===== Available data =====
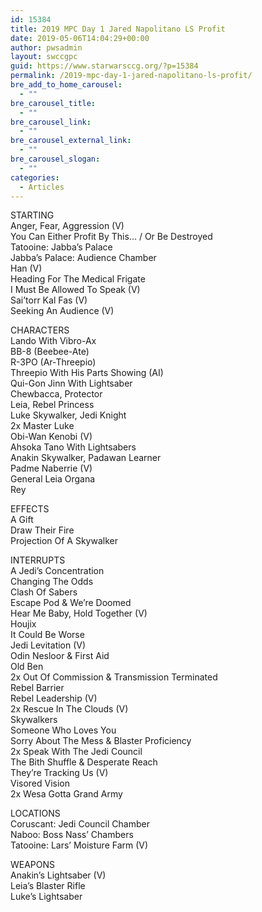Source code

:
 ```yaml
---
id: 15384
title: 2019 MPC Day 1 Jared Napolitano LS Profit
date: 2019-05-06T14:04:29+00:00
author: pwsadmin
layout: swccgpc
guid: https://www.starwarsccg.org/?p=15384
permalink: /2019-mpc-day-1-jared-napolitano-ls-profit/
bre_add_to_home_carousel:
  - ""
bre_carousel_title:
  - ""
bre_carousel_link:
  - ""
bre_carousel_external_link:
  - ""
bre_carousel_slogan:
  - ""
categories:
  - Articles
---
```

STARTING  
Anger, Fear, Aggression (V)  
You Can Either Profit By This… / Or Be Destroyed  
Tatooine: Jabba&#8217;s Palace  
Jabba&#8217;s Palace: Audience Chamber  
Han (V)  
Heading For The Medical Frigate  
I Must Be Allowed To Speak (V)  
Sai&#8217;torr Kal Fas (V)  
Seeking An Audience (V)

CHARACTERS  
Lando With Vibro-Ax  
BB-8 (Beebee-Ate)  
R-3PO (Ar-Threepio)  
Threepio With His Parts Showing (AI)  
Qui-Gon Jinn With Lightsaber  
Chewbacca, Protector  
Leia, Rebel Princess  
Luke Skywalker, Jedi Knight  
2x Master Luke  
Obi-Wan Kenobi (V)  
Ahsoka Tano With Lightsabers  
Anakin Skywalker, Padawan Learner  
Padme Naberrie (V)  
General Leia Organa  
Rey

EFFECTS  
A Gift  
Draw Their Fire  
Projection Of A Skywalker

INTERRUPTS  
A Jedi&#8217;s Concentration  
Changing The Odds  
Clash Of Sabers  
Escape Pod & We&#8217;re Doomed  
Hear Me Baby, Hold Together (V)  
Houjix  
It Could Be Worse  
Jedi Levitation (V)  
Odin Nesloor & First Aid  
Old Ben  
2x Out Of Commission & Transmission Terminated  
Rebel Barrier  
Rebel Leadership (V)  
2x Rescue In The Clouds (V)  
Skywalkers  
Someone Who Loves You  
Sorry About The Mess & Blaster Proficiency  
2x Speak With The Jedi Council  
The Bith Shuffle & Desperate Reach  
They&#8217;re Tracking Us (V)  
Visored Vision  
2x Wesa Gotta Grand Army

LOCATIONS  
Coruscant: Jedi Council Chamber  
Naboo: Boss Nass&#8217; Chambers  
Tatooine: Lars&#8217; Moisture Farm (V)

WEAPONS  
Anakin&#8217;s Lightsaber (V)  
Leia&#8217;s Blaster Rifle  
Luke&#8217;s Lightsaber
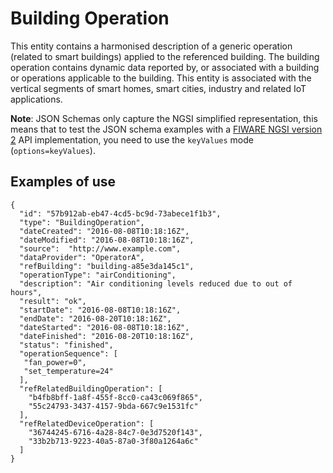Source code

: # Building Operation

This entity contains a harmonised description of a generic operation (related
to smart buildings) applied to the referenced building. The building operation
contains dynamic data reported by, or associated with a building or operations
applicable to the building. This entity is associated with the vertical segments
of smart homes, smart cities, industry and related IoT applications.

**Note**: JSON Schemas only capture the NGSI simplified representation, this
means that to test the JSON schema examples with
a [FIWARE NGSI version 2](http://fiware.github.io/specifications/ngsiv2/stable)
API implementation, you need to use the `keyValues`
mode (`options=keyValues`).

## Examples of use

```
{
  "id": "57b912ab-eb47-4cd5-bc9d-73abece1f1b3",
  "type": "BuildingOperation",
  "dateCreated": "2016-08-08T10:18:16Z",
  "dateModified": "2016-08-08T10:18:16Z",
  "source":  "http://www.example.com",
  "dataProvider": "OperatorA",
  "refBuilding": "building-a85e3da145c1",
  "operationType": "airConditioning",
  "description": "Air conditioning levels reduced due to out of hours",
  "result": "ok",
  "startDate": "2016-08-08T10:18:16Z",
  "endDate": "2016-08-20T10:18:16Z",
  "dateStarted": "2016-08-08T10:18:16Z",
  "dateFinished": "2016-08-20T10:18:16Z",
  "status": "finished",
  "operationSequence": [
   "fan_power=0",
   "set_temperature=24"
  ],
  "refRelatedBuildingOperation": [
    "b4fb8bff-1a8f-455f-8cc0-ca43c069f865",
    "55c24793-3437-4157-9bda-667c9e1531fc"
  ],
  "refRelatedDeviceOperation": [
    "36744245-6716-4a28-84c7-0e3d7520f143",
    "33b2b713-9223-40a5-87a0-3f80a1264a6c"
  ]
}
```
=====
### Work task
Tally the lines in the records above that hold the word "JSON", and give only that number.

### Result of the exercise
2